━━━ Source records

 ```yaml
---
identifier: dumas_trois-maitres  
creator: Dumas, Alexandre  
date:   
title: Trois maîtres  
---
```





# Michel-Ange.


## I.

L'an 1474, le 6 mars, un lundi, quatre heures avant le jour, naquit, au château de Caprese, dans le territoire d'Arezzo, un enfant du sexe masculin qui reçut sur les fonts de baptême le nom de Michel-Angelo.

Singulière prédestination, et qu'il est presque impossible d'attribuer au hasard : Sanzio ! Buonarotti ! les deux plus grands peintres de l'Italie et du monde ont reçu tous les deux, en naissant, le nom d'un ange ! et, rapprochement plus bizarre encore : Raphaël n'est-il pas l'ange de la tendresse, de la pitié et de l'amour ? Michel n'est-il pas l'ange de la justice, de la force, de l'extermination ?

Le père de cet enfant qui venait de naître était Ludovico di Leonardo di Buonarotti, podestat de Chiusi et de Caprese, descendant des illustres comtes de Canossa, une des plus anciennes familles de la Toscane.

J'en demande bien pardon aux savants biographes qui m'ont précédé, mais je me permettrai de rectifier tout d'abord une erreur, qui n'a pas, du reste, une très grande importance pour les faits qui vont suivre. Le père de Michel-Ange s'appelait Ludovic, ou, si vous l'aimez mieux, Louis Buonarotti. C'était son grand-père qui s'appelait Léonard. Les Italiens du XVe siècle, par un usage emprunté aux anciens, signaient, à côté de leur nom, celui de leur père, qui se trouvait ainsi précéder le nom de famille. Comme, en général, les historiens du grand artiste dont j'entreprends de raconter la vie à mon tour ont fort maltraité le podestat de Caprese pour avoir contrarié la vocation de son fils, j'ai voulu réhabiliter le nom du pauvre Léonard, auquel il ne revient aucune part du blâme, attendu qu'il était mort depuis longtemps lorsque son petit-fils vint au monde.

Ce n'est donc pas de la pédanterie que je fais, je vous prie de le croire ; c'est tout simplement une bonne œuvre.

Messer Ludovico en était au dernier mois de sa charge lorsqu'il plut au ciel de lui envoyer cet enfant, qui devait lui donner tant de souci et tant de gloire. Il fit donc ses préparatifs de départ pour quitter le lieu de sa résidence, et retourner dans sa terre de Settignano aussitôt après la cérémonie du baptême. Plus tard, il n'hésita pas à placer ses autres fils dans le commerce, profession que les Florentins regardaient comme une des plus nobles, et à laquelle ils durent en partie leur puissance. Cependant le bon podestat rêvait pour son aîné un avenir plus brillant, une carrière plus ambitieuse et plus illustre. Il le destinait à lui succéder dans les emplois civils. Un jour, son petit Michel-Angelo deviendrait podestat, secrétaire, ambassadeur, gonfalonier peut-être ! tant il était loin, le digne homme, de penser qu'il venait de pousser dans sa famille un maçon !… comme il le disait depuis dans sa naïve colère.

━━━━━━

### Problem to work on
Reproduce the lines of the records exactly, from the first one through the line that contains "L'an 1474, le".

### Task answer
 ```yaml
---
identifier: dumas_trois-maitres  
creator: Dumas, Alexandre  
date:   
title: Trois maîtres  
---
```





# Michel-Ange.


## I.

L'an 1474, le 6 mars, un lundi, quatre heures avant le jour, naquit, au château de Caprese, dans le territoire d'Arezzo, un enfant du sexe masculin qui reçut sur les fonts de baptême le nom de Michel-Angelo.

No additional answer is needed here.